18 числа он опять к нам пожаловал для одной только дружеской беседы, жалуясь на большую на берегу скуку и на худое содержание от комиссионера компании купцов, имеющих сей остров на откупе, где он имел квартиру. По своему независимому духу это его чрезвычайно огорчало: он не мог вытерпеть, чтоб не выговорить о сем комиссионеру, и с ним поссорился. Выпросил у начальника тридцать человек курильцев и лесу построил себе досчатый особый домик, где, по его словам, со своими двумя матросами поместился весьма покойно и с великим торжеством говорил, что он теперь живет славно. О комиссионере и компанейских делах пересказывал с презрением и заключил кратким японским изречением: «Лицо надменное, а денег нет».
20 июля известили меня, что видят идущего из селения нашего тайшо (под сим именем он более был известен всем матросам). На японском языке слово тайшо означает командиров; с самого начала он меня так назвал, почему я сделал ему такую же учтивость, и с тех то пор мы стали друг друга величать тайшо. Скорое такое прежде условного срока возвращение я приписал одной только его скуке. Я даже не изъявил удивления, что он так скоро к нам возвратился. Мы сошли вместе в каюту.
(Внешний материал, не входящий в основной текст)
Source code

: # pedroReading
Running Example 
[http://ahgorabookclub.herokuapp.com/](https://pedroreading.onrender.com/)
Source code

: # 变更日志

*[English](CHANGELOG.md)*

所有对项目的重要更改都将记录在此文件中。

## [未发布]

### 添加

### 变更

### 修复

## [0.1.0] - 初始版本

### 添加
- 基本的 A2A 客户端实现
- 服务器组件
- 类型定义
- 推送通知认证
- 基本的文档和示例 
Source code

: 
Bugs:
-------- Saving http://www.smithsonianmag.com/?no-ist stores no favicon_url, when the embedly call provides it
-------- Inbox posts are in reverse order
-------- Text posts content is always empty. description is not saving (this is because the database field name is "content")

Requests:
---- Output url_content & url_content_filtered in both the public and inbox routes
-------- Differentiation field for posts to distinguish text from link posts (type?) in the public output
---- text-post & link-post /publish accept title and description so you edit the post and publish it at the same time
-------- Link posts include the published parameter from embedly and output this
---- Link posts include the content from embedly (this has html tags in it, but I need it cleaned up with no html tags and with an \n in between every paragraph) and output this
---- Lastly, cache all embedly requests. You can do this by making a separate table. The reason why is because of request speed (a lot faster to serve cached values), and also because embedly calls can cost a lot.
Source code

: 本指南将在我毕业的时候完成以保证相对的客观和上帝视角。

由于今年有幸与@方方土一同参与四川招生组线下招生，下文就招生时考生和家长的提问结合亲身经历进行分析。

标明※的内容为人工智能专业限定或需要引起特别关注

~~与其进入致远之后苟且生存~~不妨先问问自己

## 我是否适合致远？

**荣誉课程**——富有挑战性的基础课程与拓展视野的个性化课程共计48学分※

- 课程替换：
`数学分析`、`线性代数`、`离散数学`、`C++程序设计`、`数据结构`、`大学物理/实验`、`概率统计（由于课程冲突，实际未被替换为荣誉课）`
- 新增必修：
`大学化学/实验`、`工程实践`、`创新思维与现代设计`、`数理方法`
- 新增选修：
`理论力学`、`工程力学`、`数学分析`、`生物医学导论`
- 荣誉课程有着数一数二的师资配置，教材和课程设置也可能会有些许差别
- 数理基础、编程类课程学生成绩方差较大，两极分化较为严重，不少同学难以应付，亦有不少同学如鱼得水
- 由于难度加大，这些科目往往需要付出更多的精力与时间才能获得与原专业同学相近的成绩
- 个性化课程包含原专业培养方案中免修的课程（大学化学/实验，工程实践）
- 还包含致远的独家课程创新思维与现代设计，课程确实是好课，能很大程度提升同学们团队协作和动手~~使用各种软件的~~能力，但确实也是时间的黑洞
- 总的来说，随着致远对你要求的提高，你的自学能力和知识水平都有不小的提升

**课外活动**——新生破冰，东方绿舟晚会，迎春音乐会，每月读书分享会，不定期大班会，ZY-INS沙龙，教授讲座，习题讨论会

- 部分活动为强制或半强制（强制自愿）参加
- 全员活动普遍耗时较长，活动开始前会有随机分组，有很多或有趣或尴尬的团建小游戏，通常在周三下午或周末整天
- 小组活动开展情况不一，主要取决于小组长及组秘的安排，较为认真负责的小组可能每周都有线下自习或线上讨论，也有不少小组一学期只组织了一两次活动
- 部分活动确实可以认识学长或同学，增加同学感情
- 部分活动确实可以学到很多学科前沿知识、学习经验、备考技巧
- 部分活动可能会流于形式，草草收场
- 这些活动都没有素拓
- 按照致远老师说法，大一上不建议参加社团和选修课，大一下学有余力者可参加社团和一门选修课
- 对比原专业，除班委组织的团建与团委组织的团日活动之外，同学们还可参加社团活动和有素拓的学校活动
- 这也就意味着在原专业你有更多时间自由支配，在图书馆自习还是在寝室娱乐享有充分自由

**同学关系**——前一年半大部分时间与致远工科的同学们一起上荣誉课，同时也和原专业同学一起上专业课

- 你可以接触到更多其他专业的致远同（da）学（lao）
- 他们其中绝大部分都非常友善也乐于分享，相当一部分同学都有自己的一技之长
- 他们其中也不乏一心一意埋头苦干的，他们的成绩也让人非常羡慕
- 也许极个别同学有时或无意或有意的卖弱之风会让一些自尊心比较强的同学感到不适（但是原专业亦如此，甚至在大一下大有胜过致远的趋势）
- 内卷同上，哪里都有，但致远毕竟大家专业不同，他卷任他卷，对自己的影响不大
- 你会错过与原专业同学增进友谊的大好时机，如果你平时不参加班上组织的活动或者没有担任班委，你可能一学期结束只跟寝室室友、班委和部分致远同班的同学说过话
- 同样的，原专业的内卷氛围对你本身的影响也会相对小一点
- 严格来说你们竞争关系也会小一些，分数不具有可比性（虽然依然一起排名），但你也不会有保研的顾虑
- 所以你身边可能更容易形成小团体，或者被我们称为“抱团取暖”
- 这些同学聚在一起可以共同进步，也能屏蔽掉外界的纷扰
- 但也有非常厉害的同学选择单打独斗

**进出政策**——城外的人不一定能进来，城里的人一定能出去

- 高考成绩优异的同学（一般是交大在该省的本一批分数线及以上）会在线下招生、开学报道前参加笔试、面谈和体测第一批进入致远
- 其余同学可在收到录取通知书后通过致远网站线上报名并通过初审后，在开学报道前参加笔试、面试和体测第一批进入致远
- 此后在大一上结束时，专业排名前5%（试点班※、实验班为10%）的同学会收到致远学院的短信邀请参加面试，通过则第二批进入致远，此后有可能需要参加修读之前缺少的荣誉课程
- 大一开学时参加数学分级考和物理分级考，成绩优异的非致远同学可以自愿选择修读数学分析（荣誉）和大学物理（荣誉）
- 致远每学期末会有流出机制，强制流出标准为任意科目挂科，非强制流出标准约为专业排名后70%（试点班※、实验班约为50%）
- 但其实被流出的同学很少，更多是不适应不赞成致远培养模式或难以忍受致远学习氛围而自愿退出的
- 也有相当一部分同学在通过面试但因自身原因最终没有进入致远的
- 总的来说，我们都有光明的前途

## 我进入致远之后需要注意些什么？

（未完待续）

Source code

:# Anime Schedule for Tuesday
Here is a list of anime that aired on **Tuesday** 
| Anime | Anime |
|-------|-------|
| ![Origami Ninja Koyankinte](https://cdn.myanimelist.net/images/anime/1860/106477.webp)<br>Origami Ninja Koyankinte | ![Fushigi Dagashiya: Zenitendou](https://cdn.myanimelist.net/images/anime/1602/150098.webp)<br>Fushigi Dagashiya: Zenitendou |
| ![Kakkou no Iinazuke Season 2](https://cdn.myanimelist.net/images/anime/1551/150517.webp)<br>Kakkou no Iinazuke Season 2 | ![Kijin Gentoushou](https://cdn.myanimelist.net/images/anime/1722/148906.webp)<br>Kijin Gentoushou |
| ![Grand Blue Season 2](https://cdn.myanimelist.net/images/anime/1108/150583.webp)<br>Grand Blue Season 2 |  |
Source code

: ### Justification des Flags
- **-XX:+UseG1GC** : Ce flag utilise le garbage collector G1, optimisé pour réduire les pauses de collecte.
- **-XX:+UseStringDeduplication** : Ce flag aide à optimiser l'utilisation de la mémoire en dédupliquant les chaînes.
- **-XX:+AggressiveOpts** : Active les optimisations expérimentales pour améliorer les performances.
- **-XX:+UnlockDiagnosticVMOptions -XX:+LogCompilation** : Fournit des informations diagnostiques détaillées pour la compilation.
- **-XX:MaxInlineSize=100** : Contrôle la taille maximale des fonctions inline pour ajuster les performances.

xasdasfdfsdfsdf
Он, сев подле меня на стул, начал вынимать из-за пазухи бумагу, оговариваясь с видом, не предвещающим ничего особенного. «Сейчас, – говорил он, – привезли из Матсмая сие письмо незапечатанное; на нем, кажется, русская надпись». Лейтенант Филатов, подле нас стоявший, подсмотрев вниз подписью в руках тайшо обращенное письмо, с восторгом воскликнул: «Рука Василия Михайловича!» Сраженный столь неожиданною радостью, я в молчании беру от друга моего тайшо письмо, признаю руку господина Головнина, по наружной величине оного думаю найти пространное описание двухлетнего его заключения и, развернув, вижу только три следующие строки:
«Мы все, как офицеры, так матросы и курилец Алексей, живы и находимся в Матсмае.
Сии радостные строки, освободившие нас от всякого сомнения о действительном пребывании всех наших пленных в Матсмае, прочитаны были мною на шканцах всей команде. К лучшему удостоверению многие из служителей сами читали их и признали руку обожаемого своего начальника, за что с восклицанием изъявили искреннюю благодарность почтенному Такатаю-Кахи. Всей команде дано было выпить по целой чарке водки за здоровье тех друзей, которых в прошлом лете мы почитали убитыми, и все готовы были на тех берегах окончить и свою жизнь.
При сем случае тайшо сообщил мне и свою великую радость. Он получил от сына своего из Хакодаде письмо, и вот каким странным образом начальник ему оное доставил. По японским законам всякий подданный, возвратившийся из чужого государства, не может ни с кем иметь никакого сообщения. Начальник острова призвал его к себе отдать наше письмо для доставления нам, а его письмо он, прохаживаясь по комнате, будто нечаянно выронил из кармана, как простую бумагу, и, не оборачиваясь назад, дал время и случай Такатаю-Кахи оное поднять. Умный тайшо тотчас догадался и, нимало не затрудняя начальника, поднял письмо и положил к себе в карман. В оном письме сын извещал его о весьма выгодных приобретениях по коммерческим его делам. К числу десяти его судов построено еще два больших. Мать его и любезная супруга тайши, о жизни коей в Камчатке он сомневался, живы, но удрученная печалью супруга сделала обет отправиться на поклонение по всей Японии к знаменитейшим угодникам. В сие пилигримство она вскоре по получении известия о несчастии его вступила и теперь совершает. Один богатый человек, верный его друг, коль скоро получил печальную об нем весть, все свое имение роздал бедным и сделался пустынником, скрывшись в отдаленные горы.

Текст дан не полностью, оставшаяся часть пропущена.